Conhecer a Holanda, líquida e em equilíbrio, a África Ocidental, as ruas de Zanzibar. E o Japão. É verdade, como eu gostava de ver o Japão sem ser da minha janela. O Japão que é lilás. Que é como dizer chuva, leve, tremente, ferro, cimento, neve ou lonjura. Está aqui gravado numa gamela com histórias dentro, no amarelo do arroz. Dura e vive tão exacto como este bonsai verde e de pé. Agora cheira à cantaria, a oriente, ao colmo do bambu, à gentileza que não se perturba, àquela solidão brusca que sendo não é. O Japão que aquece e esmaga o próprio sossego, fiel ao Sol e a si próprio, ao silêncio, à paciência. O Japão que é um arco que brinca com a lisura de amar a própria curva, a areia em cuja brancura o olhar coalha ou onde apetece, de repente, alguma palha. Perto o Japão respira o pão que lhe desconheço as formas, o perfume erguido da cozedura, limpo como a Lua, como a ternura dupla das suas candeias. Já fosse o tempo aquele pano de linho que o toca, bordado com as luzes das suas ruas, a malha da loiça, a vara, o vime, o jade dos seus entalhes e eu nem diria Japão só para não acabar tanta aventura.

Há um rio de versos no sangue das suas bailarinas, algas e lumes pelos seus gestos e que esferas puríssimas são os olhos, que infinito mistério o branco dos seus rostos.
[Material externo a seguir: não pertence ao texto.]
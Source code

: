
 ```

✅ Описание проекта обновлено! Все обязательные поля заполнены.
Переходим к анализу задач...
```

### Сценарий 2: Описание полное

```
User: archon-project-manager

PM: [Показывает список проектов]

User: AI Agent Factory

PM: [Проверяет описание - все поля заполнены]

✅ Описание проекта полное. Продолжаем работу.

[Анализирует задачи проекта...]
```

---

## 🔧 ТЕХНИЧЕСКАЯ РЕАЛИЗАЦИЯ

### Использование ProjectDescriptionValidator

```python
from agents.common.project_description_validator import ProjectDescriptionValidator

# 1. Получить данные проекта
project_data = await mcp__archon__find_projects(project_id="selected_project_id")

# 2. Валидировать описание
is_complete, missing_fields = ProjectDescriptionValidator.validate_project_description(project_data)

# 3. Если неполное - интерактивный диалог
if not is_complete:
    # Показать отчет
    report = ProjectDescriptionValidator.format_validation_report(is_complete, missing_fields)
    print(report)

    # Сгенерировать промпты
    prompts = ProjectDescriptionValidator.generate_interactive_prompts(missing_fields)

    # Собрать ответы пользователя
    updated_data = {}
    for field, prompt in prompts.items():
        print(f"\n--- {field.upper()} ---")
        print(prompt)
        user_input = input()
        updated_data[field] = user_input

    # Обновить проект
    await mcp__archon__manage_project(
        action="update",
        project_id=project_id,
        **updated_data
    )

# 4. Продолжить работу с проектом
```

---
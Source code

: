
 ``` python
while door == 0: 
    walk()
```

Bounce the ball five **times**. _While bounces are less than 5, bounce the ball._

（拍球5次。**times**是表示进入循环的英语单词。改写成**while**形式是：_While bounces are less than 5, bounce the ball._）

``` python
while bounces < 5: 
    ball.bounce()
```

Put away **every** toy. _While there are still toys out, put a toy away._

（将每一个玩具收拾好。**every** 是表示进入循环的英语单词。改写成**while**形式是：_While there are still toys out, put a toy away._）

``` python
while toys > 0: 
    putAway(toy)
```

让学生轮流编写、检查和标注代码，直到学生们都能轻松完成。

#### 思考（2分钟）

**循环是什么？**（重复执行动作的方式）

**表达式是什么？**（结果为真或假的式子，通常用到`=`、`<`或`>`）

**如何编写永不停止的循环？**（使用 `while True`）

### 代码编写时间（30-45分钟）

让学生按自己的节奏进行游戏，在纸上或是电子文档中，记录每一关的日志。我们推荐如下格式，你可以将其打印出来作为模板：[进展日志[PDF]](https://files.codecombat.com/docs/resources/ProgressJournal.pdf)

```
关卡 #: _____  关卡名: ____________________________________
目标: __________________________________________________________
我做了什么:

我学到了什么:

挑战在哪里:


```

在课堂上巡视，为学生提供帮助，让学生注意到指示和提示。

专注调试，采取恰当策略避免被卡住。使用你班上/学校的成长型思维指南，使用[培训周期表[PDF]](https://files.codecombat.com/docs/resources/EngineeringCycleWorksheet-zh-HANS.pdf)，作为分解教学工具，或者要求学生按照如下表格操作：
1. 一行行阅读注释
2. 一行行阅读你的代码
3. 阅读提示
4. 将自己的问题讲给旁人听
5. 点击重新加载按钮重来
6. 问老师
Movem-se como o vento, flébeis agravos na voz, esvoaçam e tremem entre a boca e o corpo, entre o envergonhado aparente e o palco onde estão sós. O Japão é um espelho com rosas pelas pontas, uma prova, um velho sumo que fala com clareza ou que por surpresa se imola, a porta que corre no sentido do sabre, o sangue e a dignidade. O Japão é um certo cavalo sobre o chão, alado e infalível nas suas nuvens, um templo entregue às divinas defesas, frieza, crivo de prata toda, tinta pura, o polido esquivo das uvas. Um beijo gorado a medo, poema que corresse de vinho ou de cedo, o Japão do pó e da guerra mas vertical e devagar como uma assucena retinindo no Verão. O cobre budista dos sinos é um sinal, uma cadência que o visita entre a luz doível do Sol e o infinito caminho dos pensamentos. Um lugar assim é o Mundo, de certeza, a história que o inventaria sem sinal. Que ponto limpo é esse cais, é este lugar dos animais, a intensa humidade das madeiras que longe se supõem, a China do mel, a Mongólia do medo e do desafio, que ponto é este onde Deus se viu samaritano e cativo e que por isso se mediu?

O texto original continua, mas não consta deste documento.